Appalling truths are great for shock value, but I was swimming through the homeless for a year, and when I left Brazil, the bits of money I’d spread as I walked through the city hadn’t changed their numbers by even one person, short or tall. Several years later I returned and discovered that many someones with more power had improved the situation tremendously, for which I am truly grateful.
We are unnerved by the story of Dumpster Boy because most of us don’t speak Selfishness well enough to leave our children to survive in the streets. But it is also true that, apart from a few outliers, most people will not drop everything to singlehandedly rally the troops to open a school for the disadvantaged, or create groundbreaking mental health programs for the homeless. I am one of those ordinary folk, wading through the suffering, with nothing but an eye dropper to fill the Grand Canyon. If Noah came by for a visit, would he call me barbarian for not offering others the same help I require for myself?
To be defined as a civilization, a people must have reached an advanced stage of social, cultural, and organizational development. We highly advanced, modern humans prove we are not barbarians by proudly pointing to Oxford University, the Metropolitan Museum of Art, or the Louvre. Truly we have much that is grand and impressive, but poor traumatized Noah might say, “That’s nice,” and then begin asking a different set of questions. “How do you treat the server who is slow with your order? Do you take the time to listen to your children? Are you kind to your spouse who may not deserve it today?” Then he would turn to me with his clear, intelligent eyes, “What did you learn from the children on the mattress?”

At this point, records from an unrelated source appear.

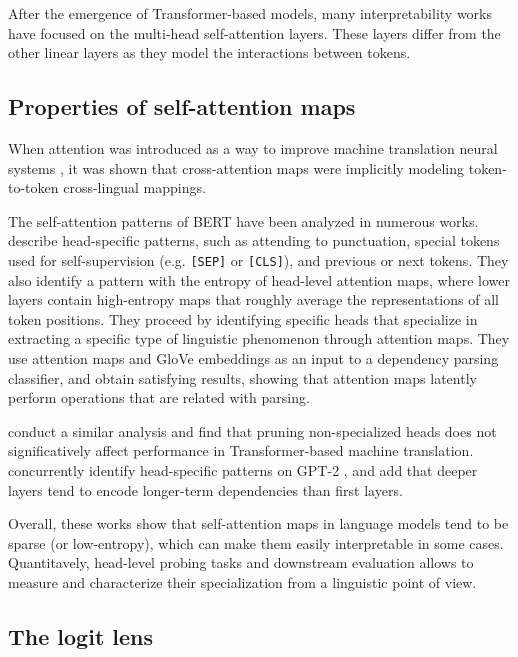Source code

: After the emergence of Transformer-based models, many interpretability works have focused on the multi-head self-attention layers. These layers differ from the other linear layers as they model the interactions between tokens.

\subsection{Properties of self-attention maps}

When attention was introduced as a way to improve machine translation neural systems \citep{bahdanau_nmt}, it was shown that cross-attention maps were implicitly modeling token-to-token cross-lingual mappings. 

The self-attention patterns of BERT have been analyzed in numerous works. \citet{clark-etal-2019-bert} describe head-specific patterns, such as attending to punctuation, special tokens used for self-supervision (e.g. \texttt{[SEP]} or \texttt{[CLS]}), and previous or next tokens. They also identify a pattern with the entropy of head-level attention maps, where lower layers contain high-entropy maps that roughly average the representations of all token positions. They proceed by identifying specific heads that specialize in extracting a specific type of linguistic phenomenon through attention maps. They use attention maps and GloVe embeddings as an input to a dependency parsing classifier, and obtain satisfying results, showing that attention maps latently perform operations that are related with parsing.

\citet{voita-etal-2019-analyzing} conduct a similar analysis and find that pruning non-specialized heads does not significatively affect performance in Transformer-based machine translation. \citet{vig-belinkov-2019-analyzing} concurrently identify head-specific patterns on GPT-2 \citep{gpt2}, and add that deeper layers tend to encode longer-term dependencies than first layers.

Overall, these works show that self-attention maps in language models tend to be sparse (or low-entropy), which can make them easily interpretable in some cases. Quantitavely, head-level probing tasks and downstream evaluation allows to measure and characterize their specialization from a linguistic point of view.

\subsection{The logit lens}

I am quiet and shy, and would never make much of an activist. It’s likely I will never be responsible for great, sweeping social change, but every day those children on the mattress remind me to keep my eye dropper clean and ready. I have to make peace, knowing I will never fill the world’s Grand Canyon of despair, but eye drops can clear my vision, giving me eyes to see my fellow human souls for what they are, sons and daughters of God, equal, and beloved. Noah asks good questions, born of long days and nights spent listening as the corpses of his neighbors gently bumped the hull of his ark.